● THE TASK: An exact, complete copy of the entries that follow is needed.

● DATA SHOWN:
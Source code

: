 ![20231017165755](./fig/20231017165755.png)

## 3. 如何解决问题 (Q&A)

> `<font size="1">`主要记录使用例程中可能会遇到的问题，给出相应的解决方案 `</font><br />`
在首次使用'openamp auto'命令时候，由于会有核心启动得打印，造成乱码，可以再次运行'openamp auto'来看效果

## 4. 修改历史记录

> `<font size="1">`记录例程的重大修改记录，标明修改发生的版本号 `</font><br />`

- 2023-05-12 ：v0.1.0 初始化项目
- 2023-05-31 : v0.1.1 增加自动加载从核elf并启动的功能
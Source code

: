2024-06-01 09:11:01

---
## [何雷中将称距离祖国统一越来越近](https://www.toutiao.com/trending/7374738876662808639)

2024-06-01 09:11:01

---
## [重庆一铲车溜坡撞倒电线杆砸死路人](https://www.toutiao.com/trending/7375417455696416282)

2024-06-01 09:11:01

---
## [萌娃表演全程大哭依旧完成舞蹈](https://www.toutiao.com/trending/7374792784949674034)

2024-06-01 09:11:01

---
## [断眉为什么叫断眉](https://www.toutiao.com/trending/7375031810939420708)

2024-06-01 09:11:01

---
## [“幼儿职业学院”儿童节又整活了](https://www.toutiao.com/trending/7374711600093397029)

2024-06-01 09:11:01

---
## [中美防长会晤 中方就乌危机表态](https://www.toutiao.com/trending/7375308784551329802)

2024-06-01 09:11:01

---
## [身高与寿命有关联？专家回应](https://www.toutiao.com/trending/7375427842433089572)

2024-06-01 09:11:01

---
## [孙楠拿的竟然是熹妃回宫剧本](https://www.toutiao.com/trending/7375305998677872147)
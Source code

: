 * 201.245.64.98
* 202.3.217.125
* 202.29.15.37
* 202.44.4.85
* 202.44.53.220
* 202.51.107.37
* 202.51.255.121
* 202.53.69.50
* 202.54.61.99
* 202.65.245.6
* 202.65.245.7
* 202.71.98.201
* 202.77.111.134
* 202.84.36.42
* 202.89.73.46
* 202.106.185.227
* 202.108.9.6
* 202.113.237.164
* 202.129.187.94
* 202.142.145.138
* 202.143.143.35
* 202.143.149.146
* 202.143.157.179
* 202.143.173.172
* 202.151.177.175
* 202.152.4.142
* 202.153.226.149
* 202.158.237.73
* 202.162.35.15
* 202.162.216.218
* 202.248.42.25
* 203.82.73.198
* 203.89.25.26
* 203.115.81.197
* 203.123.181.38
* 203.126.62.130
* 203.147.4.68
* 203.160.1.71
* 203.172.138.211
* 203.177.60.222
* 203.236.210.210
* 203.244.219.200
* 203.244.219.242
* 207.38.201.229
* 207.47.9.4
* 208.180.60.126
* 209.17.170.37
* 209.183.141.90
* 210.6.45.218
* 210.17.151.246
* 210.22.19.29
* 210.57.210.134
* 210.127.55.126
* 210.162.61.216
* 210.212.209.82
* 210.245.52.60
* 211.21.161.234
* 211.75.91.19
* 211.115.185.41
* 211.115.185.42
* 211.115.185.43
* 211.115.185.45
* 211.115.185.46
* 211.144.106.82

● SOLUTION TO THIS PROBLEM:
Source code

: ![20231017165755](./fig/20231017165755.png)

## 3. 如何解决问题 (Q&A)

> `<font size="1">`主要记录使用例程中可能会遇到的问题，给出相应的解决方案 `</font><br />`
在首次使用'openamp auto'命令时候，由于会有核心启动得打印，造成乱码，可以再次运行'openamp auto'来看效果

## 4. 修改历史记录

> `<font size="1">`记录例程的重大修改记录，标明修改发生的版本号 `</font><br />`

- 2023-05-12 ：v0.1.0 初始化项目
- 2023-05-31 : v0.1.1 增加自动加载从核elf并启动的功能
Source code

:2024-06-01 09:11:01

---
## [何雷中将称距离祖国统一越来越近](https://www.toutiao.com/trending/7374738876662808639)

2024-06-01 09:11:01

---
## [重庆一铲车溜坡撞倒电线杆砸死路人](https://www.toutiao.com/trending/7375417455696416282)

2024-06-01 09:11:01

---
## [萌娃表演全程大哭依旧完成舞蹈](https://www.toutiao.com/trending/7374792784949674034)

2024-06-01 09:11:01

---
## [断眉为什么叫断眉](https://www.toutiao.com/trending/7375031810939420708)

2024-06-01 09:11:01

---
## [“幼儿职业学院”儿童节又整活了](https://www.toutiao.com/trending/7374711600093397029)

2024-06-01 09:11:01

---
## [中美防长会晤 中方就乌危机表态](https://www.toutiao.com/trending/7375308784551329802)

2024-06-01 09:11:01

---
## [身高与寿命有关联？专家回应](https://www.toutiao.com/trending/7375427842433089572)

2024-06-01 09:11:01

---
## [孙楠拿的竟然是熹妃回宫剧本](https://www.toutiao.com/trending/7375305998677872147)
Source code

: * 201.245.64.98
* 202.3.217.125
* 202.29.15.37
* 202.44.4.85
* 202.44.53.220
* 202.51.107.37
* 202.51.255.121
* 202.53.69.50
* 202.54.61.99
* 202.65.245.6
* 202.65.245.7
* 202.71.98.201
* 202.77.111.134
* 202.84.36.42
* 202.89.73.46
* 202.106.185.227
* 202.108.9.6
* 202.113.237.164
* 202.129.187.94
* 202.142.145.138
* 202.143.143.35
* 202.143.149.146
* 202.143.157.179
* 202.143.173.172
* 202.151.177.175
* 202.152.4.142
* 202.153.226.149
* 202.158.237.73
* 202.162.35.15
* 202.162.216.218
* 202.248.42.25
* 203.82.73.198
* 203.89.25.26
* 203.115.81.197
* 203.123.181.38
* 203.126.62.130
* 203.147.4.68
* 203.160.1.71
* 203.172.138.211
* 203.177.60.222
* 203.236.210.210
* 203.244.219.200
* 203.244.219.242
* 207.38.201.229
* 207.47.9.4
* 208.180.60.126
* 209.17.170.37
* 209.183.141.90
* 210.6.45.218
* 210.17.151.246
* 210.22.19.29
* 210.57.210.134
* 210.127.55.126
* 210.162.61.216
* 210.212.209.82
* 210.245.52.60
* 211.21.161.234
* 211.75.91.19
* 211.115.185.41
* 211.115.185.42
* 211.115.185.43
* 211.115.185.45
* 211.115.185.46
* 211.144.106.82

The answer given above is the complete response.